Mating and flight from threats are innate behaviors that enhance species survival [1, 2]. Stimuli to these behaviors often are contemporaneous and conflicting [3, 4]. Both how such conflicts are resolved and where in the brain such decisions are made are poorly understood. For teleosts, olfactory stimuli are key elements of mating and threat responses [5-7]. For example, zebrafish manifest a stereotypical escape response when exposed to an alarm substance released from injured conspecific skin ("skin extract") [8, 9]. We find that when mating, fish ignore this threatening stimulus. Water conditioned by the mating fish ("mating water") suffices to suppress much of the alarm-response behavior.
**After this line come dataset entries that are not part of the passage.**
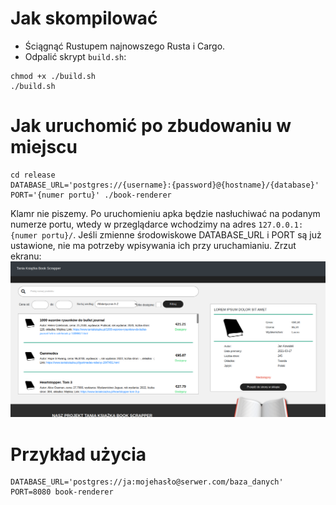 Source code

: # Jak skompilować
- Ściągnąć Rustupem najnowszego Rusta i Cargo.
- Odpalić skrypt `build.sh`: 
```
chmod +x ./build.sh
./build.sh
```
# Jak uruchomić po zbudowaniu w miejscu
```
cd release
DATABASE_URL='postgres://{username}:{password}@{hostname}/{database}' PORT='{numer portu}' ./book-renderer
```
Klamr nie piszemy. Po uruchomieniu apka będzie nasłuchiwać na podanym numerze portu, wtedy w przeglądarce wchodzimy na adres `127.0.0.1:{numer portu}/`.
Jeśli zmienne środowiskowe DATABASE_URL i PORT są już ustawione, nie ma potrzeby wpisywania ich przy uruchamianiu.
Zrzut ekranu:
![Zrzut ekranu](screenshot.png)
# Przykład użycia
```
DATABASE_URL='postgres://ja:mojehasło@serwer.com/baza_danych' PORT=8080 book-renderer
``` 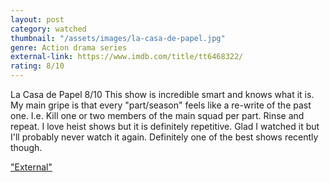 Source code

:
 ```yaml
---
layout: post
category: watched
thumbnail: "/assets/images/la-casa-de-papel.jpg"
genre: Action drama series
external-link: https://www.imdb.com/title/tt6468322/
rating: 8/10
---
```

La Casa de Papel
8/10
This show is incredible smart and knows what it is. My main gripe is that every "part/season" feels like a re-write of the past one. I.e. Kill one or two members of the main squad per part. Rinse and repeat. I love heist shows but it is definitely repetitive. Glad I watched it but I'll probably never watch it again. Definitely one of the best shows recently though.

["External"](https://www.imdb.com/title/tt6468322/) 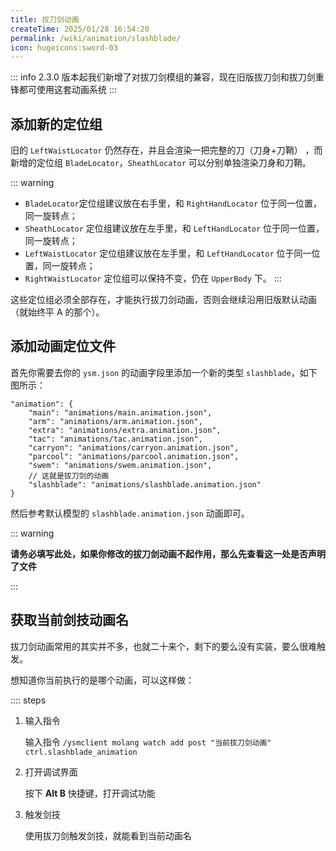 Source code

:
 ```yaml
---
title: 拔刀剑动画
createTime: 2025/01/28 16:54:20
permalink: /wiki/animation/slashblade/
icon: hugeicons:sword-03
---
```


::: info
2.3.0 版本起我们新增了对拔刀剑模组的兼容，现在旧版拔刀剑和拔刀剑重锋都可使用这套动画系统
:::

## 添加新的定位组

旧的 `LeftWaistLocator` 仍然存在，并且会渲染一把完整的刀（刀身+刀鞘） ，而新增的定位组 `BladeLocator`，`SheathLocator`
可以分别单独渲染刀身和刀鞘。

::: warning

- `BladeLocator`定位组建议放在右手里，和 `RightHandLocator` 位于同一位置，同一旋转点；
- `SheathLocator` 定位组建议放在左手里，和 `LeftHandLocator` 位于同一位置，同一旋转点；
- `LeftWaistLocator` 定位组建议放在左手里，和 `LeftHandLocator` 位于同一位置，同一旋转点；
- `RightWaistLocator` 定位组可以保持不变，仍在 `UpperBody` 下。
  :::

这些定位组必须全部存在，才能执行拔刀剑动画，否则会继续沿用旧版默认动画（就始终平 A 的那个）。

## 添加动画定位文件

首先你需要去你的 `ysm.json` 的动画字段里添加一个新的类型 `slashblade`，如下图所示：

```jsonc {10}
"animation": {
    "main": "animations/main.animation.json",
    "arm": "animations/arm.animation.json",
    "extra": "animations/extra.animation.json",
    "tac": "animations/tac.animation.json",
    "carryon": "animations/carryon.animation.json",
    "parcool": "animations/parcool.animation.json",
    "swem": "animations/swem.animation.json",
    // 这就是拔刀剑的动画
    "slashblade": "animations/slashblade.animation.json"
}
```

然后参考默认模型的 `slashblade.animation.json` 动画即可。

::: warning

**请务必填写此处，如果你修改的拔刀剑动画不起作用，那么先查看这一处是否声明了文件**

:::

## 获取当前剑技动画名

拔刀剑动画常用的其实并不多，也就二十来个，剩下的要么没有实装，要么很难触发。

想知道你当前执行的是哪个动画，可以这样做：

:::: steps
1. 输入指令

   输入指令 `/ysmclient molang watch add post "当前拔刀剑动画" ctrl.slashblade_animation `

2. 打开调试界面

   按下 **Alt B** 快捷键，打开调试功能

3. 触发剑技

   使用拔刀剑触发剑技，就能看到当前动画名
By 2-photon imaging of calcium transients [10], we mapped the regions of the brain responding to skin extract and to mating water. In the telencephalon, we found regions where the responses overlap, one region (medial Dp) to be predominantly activated by skin extract, and another, Vs, to be predominantly activated by mating water. When mating water and skin extract were applied simultaneously, the alarm-specific response was suppressed, while the mating-water-specific response was retained, corresponding to the dominance of mating over flight behavior. The choice made, for reproduction over escape, is opposite to that of mammals, presumably reflecting how the balance affects species survival.
Published by Elsevier Ltd.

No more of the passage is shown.